■ Excerpts from a dataset ■
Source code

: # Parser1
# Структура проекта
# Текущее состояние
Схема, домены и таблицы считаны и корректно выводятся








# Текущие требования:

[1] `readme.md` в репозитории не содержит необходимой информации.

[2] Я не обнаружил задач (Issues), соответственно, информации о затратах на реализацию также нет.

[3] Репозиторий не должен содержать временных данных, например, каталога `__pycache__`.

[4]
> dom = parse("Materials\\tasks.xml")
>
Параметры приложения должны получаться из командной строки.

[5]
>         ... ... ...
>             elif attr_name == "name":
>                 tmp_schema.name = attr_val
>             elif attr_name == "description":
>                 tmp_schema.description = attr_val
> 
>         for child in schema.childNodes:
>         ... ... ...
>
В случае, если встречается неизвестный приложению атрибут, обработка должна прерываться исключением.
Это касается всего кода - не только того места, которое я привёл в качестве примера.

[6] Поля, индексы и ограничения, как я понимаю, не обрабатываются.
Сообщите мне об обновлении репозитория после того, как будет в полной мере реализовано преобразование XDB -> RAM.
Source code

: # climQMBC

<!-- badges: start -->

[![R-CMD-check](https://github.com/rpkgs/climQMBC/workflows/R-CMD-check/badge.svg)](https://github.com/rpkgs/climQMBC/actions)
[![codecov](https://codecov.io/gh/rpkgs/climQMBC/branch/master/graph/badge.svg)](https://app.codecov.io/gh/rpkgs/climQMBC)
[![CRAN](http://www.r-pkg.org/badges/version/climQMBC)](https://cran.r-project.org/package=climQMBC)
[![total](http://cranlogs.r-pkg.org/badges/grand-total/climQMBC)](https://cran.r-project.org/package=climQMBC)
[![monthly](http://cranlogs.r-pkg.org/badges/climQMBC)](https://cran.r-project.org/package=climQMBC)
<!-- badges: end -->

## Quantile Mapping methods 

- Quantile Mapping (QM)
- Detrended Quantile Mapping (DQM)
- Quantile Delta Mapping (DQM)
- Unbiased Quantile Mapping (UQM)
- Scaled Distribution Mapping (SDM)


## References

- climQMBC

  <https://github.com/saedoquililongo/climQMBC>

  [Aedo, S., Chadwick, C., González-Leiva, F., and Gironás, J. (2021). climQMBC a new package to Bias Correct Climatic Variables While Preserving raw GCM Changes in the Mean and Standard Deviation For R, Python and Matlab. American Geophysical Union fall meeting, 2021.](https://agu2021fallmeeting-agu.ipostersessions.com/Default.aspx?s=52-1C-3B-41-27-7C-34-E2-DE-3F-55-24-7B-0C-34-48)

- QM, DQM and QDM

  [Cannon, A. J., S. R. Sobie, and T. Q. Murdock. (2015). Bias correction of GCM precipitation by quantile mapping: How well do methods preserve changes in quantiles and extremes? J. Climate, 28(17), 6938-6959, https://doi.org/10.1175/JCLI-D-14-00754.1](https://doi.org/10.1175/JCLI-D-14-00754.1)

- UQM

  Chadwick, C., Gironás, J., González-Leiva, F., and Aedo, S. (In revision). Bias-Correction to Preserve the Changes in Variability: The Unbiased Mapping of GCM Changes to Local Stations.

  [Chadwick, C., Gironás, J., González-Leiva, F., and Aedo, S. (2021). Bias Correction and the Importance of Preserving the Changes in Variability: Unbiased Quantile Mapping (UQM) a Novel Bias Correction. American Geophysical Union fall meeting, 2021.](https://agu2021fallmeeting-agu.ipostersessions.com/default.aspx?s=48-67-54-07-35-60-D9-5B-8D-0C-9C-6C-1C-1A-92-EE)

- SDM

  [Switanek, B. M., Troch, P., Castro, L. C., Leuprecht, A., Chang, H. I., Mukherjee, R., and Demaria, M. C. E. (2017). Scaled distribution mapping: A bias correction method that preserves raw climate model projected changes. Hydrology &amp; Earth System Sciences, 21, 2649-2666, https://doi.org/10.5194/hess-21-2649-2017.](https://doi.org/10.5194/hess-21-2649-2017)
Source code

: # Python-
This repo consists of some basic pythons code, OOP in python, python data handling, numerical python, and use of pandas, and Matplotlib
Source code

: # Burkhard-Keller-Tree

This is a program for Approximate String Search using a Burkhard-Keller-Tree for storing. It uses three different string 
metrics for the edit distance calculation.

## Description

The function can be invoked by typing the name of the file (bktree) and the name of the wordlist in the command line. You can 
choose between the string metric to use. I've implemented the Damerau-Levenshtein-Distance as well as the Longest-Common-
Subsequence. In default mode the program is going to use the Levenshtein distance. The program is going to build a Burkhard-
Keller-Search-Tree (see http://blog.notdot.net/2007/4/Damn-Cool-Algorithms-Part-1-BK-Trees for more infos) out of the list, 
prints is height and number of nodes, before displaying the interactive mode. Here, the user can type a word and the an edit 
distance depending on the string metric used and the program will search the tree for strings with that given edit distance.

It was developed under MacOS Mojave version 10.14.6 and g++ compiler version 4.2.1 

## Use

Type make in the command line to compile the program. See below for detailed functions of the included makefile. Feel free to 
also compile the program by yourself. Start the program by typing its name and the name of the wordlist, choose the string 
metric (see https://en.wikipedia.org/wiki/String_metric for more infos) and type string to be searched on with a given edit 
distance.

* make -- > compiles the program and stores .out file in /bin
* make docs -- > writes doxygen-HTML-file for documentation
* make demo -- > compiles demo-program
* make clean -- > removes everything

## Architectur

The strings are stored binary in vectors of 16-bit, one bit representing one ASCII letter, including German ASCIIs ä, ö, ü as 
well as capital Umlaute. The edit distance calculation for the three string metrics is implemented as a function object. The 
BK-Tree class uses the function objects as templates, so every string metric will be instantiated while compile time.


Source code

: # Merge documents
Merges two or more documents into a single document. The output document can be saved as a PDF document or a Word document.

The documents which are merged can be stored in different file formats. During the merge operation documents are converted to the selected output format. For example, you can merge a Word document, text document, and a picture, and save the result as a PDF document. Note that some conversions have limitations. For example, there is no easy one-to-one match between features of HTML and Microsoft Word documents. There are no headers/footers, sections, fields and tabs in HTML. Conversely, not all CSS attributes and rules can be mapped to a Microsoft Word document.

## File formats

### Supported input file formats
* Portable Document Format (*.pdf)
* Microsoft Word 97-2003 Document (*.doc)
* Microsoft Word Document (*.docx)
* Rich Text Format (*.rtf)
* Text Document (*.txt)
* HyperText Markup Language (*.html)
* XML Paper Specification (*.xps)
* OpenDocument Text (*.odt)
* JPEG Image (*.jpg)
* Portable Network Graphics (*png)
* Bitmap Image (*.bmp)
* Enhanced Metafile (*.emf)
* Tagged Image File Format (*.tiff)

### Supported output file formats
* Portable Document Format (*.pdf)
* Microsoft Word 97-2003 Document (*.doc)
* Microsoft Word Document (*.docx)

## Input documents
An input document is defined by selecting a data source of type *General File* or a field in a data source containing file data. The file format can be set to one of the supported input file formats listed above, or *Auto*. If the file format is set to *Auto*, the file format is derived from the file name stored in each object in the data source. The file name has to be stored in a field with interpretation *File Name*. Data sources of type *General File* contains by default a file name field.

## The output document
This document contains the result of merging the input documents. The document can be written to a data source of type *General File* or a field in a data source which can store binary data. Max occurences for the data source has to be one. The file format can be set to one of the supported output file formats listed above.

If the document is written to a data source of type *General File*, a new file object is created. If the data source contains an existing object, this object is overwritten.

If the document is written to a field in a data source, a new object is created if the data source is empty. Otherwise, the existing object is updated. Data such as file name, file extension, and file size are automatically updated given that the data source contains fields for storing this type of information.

■ Task item ■
Find the string "compiles" in the lines above and count those lines. Give only that count.

■ Response box ■
2